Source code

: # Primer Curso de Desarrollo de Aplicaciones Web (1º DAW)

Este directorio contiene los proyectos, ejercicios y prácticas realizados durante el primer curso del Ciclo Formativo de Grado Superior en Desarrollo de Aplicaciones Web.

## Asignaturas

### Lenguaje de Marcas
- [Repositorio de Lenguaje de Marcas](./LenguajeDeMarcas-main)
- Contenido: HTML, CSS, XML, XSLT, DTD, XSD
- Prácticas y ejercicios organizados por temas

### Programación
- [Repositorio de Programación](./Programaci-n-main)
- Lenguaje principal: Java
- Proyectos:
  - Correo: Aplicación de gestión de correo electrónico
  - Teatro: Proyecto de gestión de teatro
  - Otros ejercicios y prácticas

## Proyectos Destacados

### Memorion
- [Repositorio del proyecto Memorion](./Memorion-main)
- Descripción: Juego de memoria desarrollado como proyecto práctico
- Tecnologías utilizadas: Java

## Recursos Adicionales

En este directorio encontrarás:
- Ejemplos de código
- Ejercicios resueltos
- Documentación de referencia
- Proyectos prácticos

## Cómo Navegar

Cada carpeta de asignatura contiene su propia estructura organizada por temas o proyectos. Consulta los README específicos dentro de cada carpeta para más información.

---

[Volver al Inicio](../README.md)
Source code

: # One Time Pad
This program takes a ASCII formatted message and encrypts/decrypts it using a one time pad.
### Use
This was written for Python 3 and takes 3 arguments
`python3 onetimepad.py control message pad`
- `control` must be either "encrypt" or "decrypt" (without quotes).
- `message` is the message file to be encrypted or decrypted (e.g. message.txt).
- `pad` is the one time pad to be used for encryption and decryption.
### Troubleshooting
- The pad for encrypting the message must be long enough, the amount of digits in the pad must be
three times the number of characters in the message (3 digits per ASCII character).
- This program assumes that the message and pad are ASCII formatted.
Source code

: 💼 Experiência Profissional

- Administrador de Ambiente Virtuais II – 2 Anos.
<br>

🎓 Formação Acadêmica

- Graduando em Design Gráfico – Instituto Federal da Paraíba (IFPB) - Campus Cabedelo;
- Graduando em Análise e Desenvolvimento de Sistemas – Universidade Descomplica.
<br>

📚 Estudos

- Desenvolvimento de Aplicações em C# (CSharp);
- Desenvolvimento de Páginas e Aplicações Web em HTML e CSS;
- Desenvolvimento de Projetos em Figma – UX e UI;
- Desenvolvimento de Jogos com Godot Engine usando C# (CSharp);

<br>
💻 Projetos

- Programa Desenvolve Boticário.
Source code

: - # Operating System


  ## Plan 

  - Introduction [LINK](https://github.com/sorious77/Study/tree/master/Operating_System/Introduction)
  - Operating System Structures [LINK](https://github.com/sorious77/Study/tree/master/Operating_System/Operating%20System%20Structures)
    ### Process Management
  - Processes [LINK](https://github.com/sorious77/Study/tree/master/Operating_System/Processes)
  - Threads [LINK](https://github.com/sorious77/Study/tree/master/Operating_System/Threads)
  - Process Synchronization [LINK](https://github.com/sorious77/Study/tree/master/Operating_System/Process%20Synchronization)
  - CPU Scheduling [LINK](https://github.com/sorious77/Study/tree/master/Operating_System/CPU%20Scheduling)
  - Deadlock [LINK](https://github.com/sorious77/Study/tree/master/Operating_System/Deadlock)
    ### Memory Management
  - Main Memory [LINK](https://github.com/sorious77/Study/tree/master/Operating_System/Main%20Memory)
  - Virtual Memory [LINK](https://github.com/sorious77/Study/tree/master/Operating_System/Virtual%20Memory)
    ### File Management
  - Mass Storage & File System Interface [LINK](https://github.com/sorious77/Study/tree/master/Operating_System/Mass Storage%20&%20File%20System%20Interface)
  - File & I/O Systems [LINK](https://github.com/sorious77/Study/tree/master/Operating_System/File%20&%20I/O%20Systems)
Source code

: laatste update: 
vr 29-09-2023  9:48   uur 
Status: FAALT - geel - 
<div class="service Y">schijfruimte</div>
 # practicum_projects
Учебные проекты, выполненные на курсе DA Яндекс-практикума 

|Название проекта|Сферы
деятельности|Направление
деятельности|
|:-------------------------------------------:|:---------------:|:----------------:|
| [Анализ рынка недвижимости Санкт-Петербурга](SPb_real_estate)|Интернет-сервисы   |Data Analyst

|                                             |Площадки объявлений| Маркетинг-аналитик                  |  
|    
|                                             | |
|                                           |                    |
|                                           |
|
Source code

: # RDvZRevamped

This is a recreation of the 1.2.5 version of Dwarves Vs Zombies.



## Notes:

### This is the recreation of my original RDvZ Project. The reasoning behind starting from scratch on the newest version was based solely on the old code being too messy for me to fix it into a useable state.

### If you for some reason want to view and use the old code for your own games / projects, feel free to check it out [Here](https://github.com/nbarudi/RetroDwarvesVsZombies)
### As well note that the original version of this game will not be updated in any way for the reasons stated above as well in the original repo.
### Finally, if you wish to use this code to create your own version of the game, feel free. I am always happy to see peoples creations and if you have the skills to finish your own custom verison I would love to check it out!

* Required work
Each line of the data above needs to be returned exactly.

* Written solution
Source code

: # Primer Curso de Desarrollo de Aplicaciones Web (1º DAW)

Este directorio contiene los proyectos, ejercicios y prácticas realizados durante el primer curso del Ciclo Formativo de Grado Superior en Desarrollo de Aplicaciones Web.

## Asignaturas

### Lenguaje de Marcas
- [Repositorio de Lenguaje de Marcas](./LenguajeDeMarcas-main)
- Contenido: HTML, CSS, XML, XSLT, DTD, XSD
- Prácticas y ejercicios organizados por temas

### Programación
- [Repositorio de Programación](./Programaci-n-main)
- Lenguaje principal: Java
- Proyectos:
  - Correo: Aplicación de gestión de correo electrónico
  - Teatro: Proyecto de gestión de teatro
  - Otros ejercicios y prácticas

## Proyectos Destacados

### Memorion
- [Repositorio del proyecto Memorion](./Memorion-main)
- Descripción: Juego de memoria desarrollado como proyecto práctico
- Tecnologías utilizadas: Java

## Recursos Adicionales

En este directorio encontrarás:
- Ejemplos de código
- Ejercicios resueltos
- Documentación de referencia
- Proyectos prácticos

## Cómo Navegar

Cada carpeta de asignatura contiene su propia estructura organizada por temas o proyectos. Consulta los README específicos dentro de cada carpeta para más información.

---

[Volver al Inicio](../README.md)
Source code

: # One Time Pad
This program takes a ASCII formatted message and encrypts/decrypts it using a one time pad.
### Use
This was written for Python 3 and takes 3 arguments
`python3 onetimepad.py control message pad`
- `control` must be either "encrypt" or "decrypt" (without quotes).
- `message` is the message file to be encrypted or decrypted (e.g. message.txt).
- `pad` is the one time pad to be used for encryption and decryption.
### Troubleshooting
- The pad for encrypting the message must be long enough, the amount of digits in the pad must be
three times the number of characters in the message (3 digits per ASCII character).
- This program assumes that the message and pad are ASCII formatted.
Source code

: 💼 Experiência Profissional

- Administrador de Ambiente Virtuais II – 2 Anos.
<br>

🎓 Formação Acadêmica

- Graduando em Design Gráfico – Instituto Federal da Paraíba (IFPB) - Campus Cabedelo;
- Graduando em Análise e Desenvolvimento de Sistemas – Universidade Descomplica.
<br>

📚 Estudos

- Desenvolvimento de Aplicações em C# (CSharp);
- Desenvolvimento de Páginas e Aplicações Web em HTML e CSS;
- Desenvolvimento de Projetos em Figma – UX e UI;
- Desenvolvimento de Jogos com Godot Engine usando C# (CSharp);

<br>
💻 Projetos

- Programa Desenvolve Boticário.
Source code

: - # Operating System


  ## Plan 

  - Introduction [LINK](https://github.com/sorious77/Study/tree/master/Operating_System/Introduction)
  - Operating System Structures [LINK](https://github.com/sorious77/Study/tree/master/Operating_System/Operating%20System%20Structures)
    ### Process Management
  - Processes [LINK](https://github.com/sorious77/Study/tree/master/Operating_System/Processes)
  - Threads [LINK](https://github.com/sorious77/Study/tree/master/Operating_System/Threads)
  - Process Synchronization [LINK](https://github.com/sorious77/Study/tree/master/Operating_System/Process%20Synchronization)
  - CPU Scheduling [LINK](https://github.com/sorious77/Study/tree/master/Operating_System/CPU%20Scheduling)
  - Deadlock [LINK](https://github.com/sorious77/Study/tree/master/Operating_System/Deadlock)
    ### Memory Management
  - Main Memory [LINK](https://github.com/sorious77/Study/tree/master/Operating_System/Main%20Memory)
  - Virtual Memory [LINK](https://github.com/sorious77/Study/tree/master/Operating_System/Virtual%20Memory)
    ### File Management
  - Mass Storage & File System Interface [LINK](https://github.com/sorious77/Study/tree/master/Operating_System/Mass Storage%20&%20File%20System%20Interface)
  - File & I/O Systems [LINK](https://github.com/sorious77/Study/tree/master/Operating_System/File%20&%20I/O%20Systems)
Source code

: laatste update: 
vr 29-09-2023  9:48   uur 
Status: FAALT - geel - 
<div class="service Y">schijfruimte</div>
 # practicum_projects
Учебные проекты, выполненные на курсе DA Яндекс-практикума 

|Название проекта|Сферы
деятельности|Направление
деятельности|
|:-------------------------------------------:|:---------------:|:----------------:|
| [Анализ рынка недвижимости Санкт-Петербурга](SPb_real_estate)|Интернет-сервисы   |Data Analyst

|                                             |Площадки объявлений| Маркетинг-аналитик                  |  
|    
|                                             | |
|                                           |                    |
|                                           |
|
Source code

: # RDvZRevamped

This is a recreation of the 1.2.5 version of Dwarves Vs Zombies.



## Notes:

### This is the recreation of my original RDvZ Project. The reasoning behind starting from scratch on the newest version was based solely on the old code being too messy for me to fix it into a useable state.

### If you for some reason want to view and use the old code for your own games / projects, feel free to check it out [Here](https://github.com/nbarudi/RetroDwarvesVsZombies)
### As well note that the original version of this game will not be updated in any way for the reasons stated above as well in the original repo.
### Finally, if you wish to use this code to create your own version of the game, feel free. I am always happy to see peoples creations and if you have the skills to finish your own custom verison I would love to check it out!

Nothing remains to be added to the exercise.